Investment banks ditch the diet and look to expand: study

LONDON (Reuters) - After several years of restructuring and regulatory pressure, investment banks have reached a turning point after Donald Trump became American president and can look to grow again, according to a study published on Friday.

Lower Manhattan including the financial district is pictured from the Manhattan borough of New York, U.S. June 1, 2016. REUTERS/Carlo Allegri/File Photo

“The world has turned upside down post the U.S. elections,” said the joint annual study by Morgan Stanley and management consultants Oliver Wyman.

“This is the first year since we’ve been producing this paper that we’re looking to see a significant shift to the positive in terms of revenue growth, operational leverage and return on equity,” said Magdalena Stoklosa, head of European financials research at Morgan Stanley.

Globally, investment banks have been on an “intensive diet” since 2011 and have shrunk their balance sheets on aggregate by a third, according to the analysis produced in the 7th edition of the “Blue Paper”.

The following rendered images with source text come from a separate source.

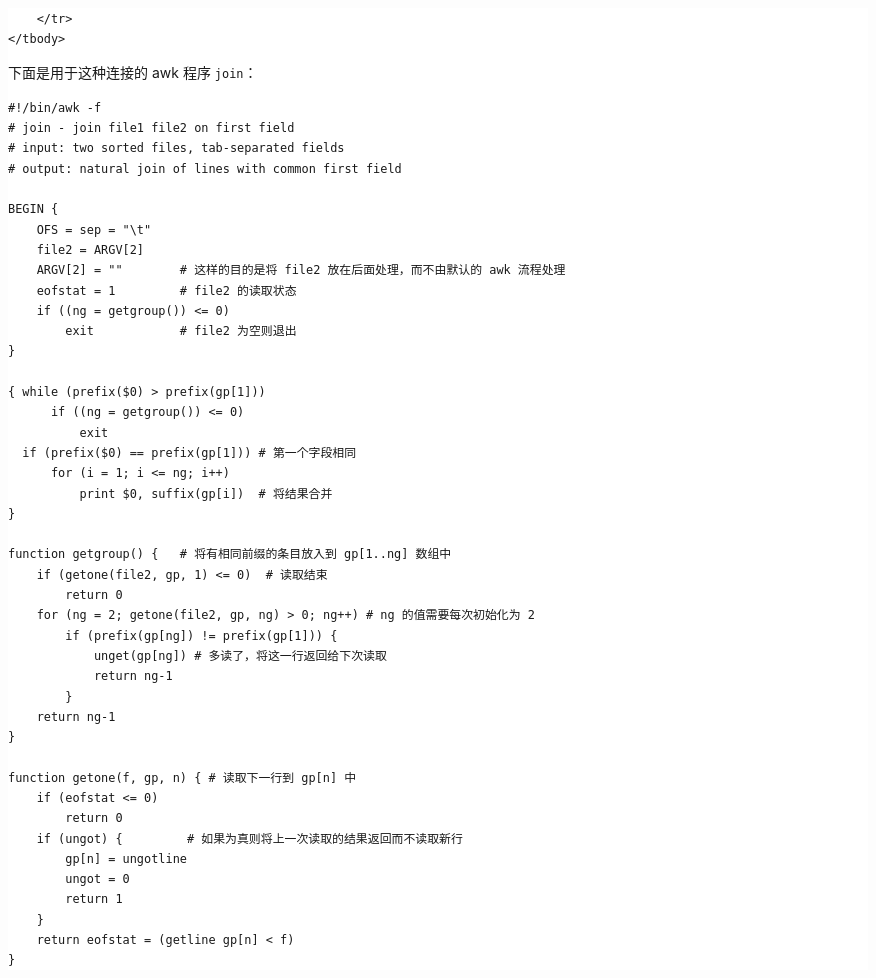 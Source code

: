         </tr>
    </tbody>
</table>

下面是用于这种连接的 awk 程序 `join`：

    #!/bin/awk -f
    # join - join file1 file2 on first field
    # input: two sorted files, tab-separated fields
    # output: natural join of lines with common first field

    BEGIN {
        OFS = sep = "\t"
        file2 = ARGV[2]
        ARGV[2] = ""        # 这样的目的是将 file2 放在后面处理，而不由默认的 awk 流程处理
        eofstat = 1         # file2 的读取状态
        if ((ng = getgroup()) <= 0)
            exit            # file2 为空则退出
    }

    { while (prefix($0) > prefix(gp[1]))
          if ((ng = getgroup()) <= 0)
              exit
      if (prefix($0) == prefix(gp[1])) # 第一个字段相同
          for (i = 1; i <= ng; i++)
              print $0, suffix(gp[i])  # 将结果合并 
    }

    function getgroup() {   # 将有相同前缀的条目放入到 gp[1..ng] 数组中 
        if (getone(file2, gp, 1) <= 0)  # 读取结束 
            return 0
        for (ng = 2; getone(file2, gp, ng) > 0; ng++) # ng 的值需要每次初始化为 2 
            if (prefix(gp[ng]) != prefix(gp[1])) {
                unget(gp[ng]) # 多读了，将这一行返回给下次读取
                return ng-1
            }
        return ng-1
    }

    function getone(f, gp, n) { # 读取下一行到 gp[n] 中
        if (eofstat <= 0)
            return 0
        if (ungot) {         # 如果为真则将上一次读取的结果返回而不读取新行
            gp[n] = ungotline
            ungot = 0
            return 1
        }
        return eofstat = (getline gp[n] < f)
    }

With the global economy appearing to be on a stable footing, the Federal Reserve raising interest rates and political rhetoric pointing to a pause on new banking regulation, growth beckons for an industry reshaped by the global financial crisis.

In three years’ time, return on equity could reach 13 to 14 percent across the industry from 10 to 11 percent currently, the study said.

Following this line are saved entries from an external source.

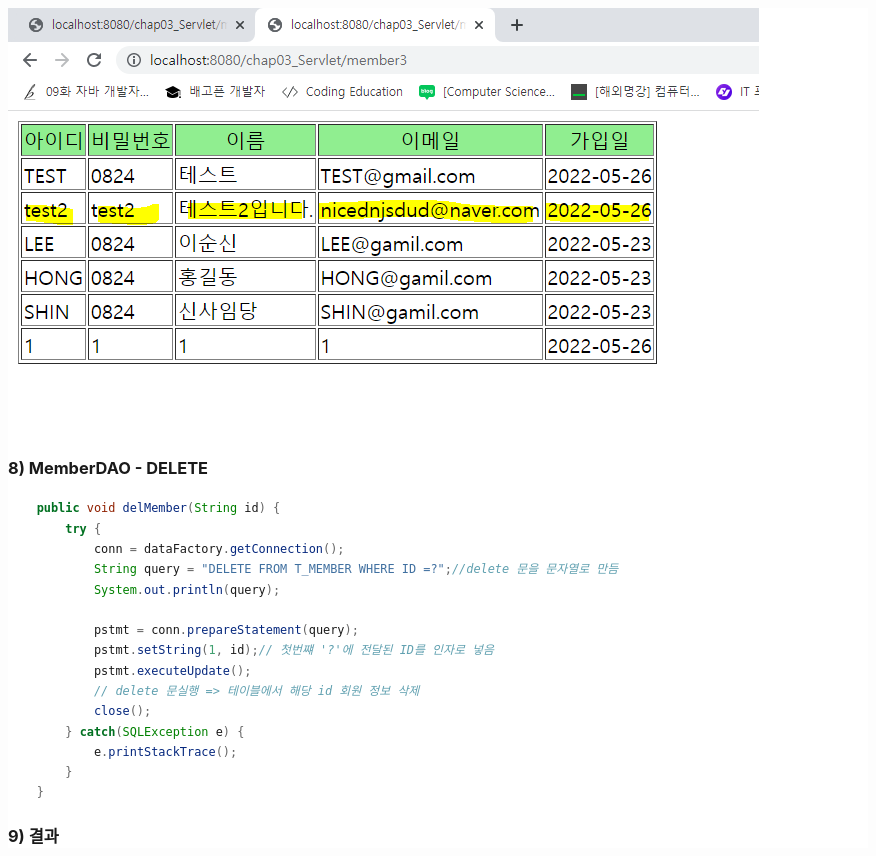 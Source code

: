 ![alt](/assets/images/post/jsp/31.png)

### 8) MemberDAO - DELETE

```java
	public void delMember(String id) {
		try {
			conn = dataFactory.getConnection();
			String query = "DELETE FROM T_MEMBER WHERE ID =?";//delete 문을 문자열로 만듬
			System.out.println(query);
			
			pstmt = conn.prepareStatement(query);
			pstmt.setString(1, id);// 첫번쨰 '?'에 전달된 ID를 인자로 넣음
			pstmt.executeUpdate(); 
			// delete 문실행 => 테이블에서 해당 id 회원 정보 삭제
			close();
		} catch(SQLException e) {
			e.printStackTrace();
		}
	}
```

### 9) 결과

Regulatory costs are expected to peak in 2017 and decline by as much as 40 percent by the end of 2020.

However, European banks, lagging in their restructuring programs, are expected to continue to underperform their rivals on the other side of the Atlantic.

U.S. banks could see return on equity rising to 15 percent from 11 percent currently, from a combination of revenue growth and removing costs over the next three years.

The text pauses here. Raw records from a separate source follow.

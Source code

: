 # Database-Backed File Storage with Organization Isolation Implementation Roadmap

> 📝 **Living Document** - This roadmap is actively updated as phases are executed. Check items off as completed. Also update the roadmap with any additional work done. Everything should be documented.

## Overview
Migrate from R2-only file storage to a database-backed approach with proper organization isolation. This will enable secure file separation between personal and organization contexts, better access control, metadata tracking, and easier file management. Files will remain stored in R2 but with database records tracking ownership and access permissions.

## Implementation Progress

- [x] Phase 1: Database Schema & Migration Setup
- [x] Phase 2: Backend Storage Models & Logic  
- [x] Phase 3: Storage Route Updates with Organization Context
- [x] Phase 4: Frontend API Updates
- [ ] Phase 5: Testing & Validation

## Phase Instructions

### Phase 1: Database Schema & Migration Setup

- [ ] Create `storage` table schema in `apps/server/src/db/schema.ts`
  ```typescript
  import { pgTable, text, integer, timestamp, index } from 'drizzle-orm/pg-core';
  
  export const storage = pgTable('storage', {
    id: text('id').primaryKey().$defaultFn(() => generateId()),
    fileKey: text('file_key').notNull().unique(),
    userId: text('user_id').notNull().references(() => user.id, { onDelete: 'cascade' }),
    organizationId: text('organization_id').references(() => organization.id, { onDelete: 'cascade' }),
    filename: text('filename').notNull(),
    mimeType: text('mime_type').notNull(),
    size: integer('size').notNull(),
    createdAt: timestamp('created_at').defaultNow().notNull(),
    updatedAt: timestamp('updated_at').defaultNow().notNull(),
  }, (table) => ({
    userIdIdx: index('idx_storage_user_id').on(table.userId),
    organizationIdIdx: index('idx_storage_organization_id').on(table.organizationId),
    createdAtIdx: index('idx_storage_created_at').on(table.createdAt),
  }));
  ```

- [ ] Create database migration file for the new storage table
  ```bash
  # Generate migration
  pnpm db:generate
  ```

European banks are forecast to improve their return on equity to 11.5 percent from 7.5 percent currently, with 75 percent of that uptick driven by cost cutting and only 25 percent by revenue growth.

U.S. banks are sitting on $83 billion of excess capital, which could be used to invest in profitable business lines or paid out in share buybacks or dividends, whilst European banks have a mere $1 billion of excess capital to play with.

Fixed income, currencies and commodities revenues, which faced the brunt of regulation, are forecast to grow 2 percent over the next five years to $119 billion after shrinking to $109 billion from $140 billion over the previous five.

“Unlocking excess capital and collateral turns secular headwinds to tailwinds, powering a sustainable inflection in the global FICC pool for the first time in a decade,” the study said.

“Our bull case “Dares to Dream”. If the US administration’s tax reform, fiscal stimulus, and deregulation agenda is achieved, we would expect much stronger revenue growth and more capital release,” the study said.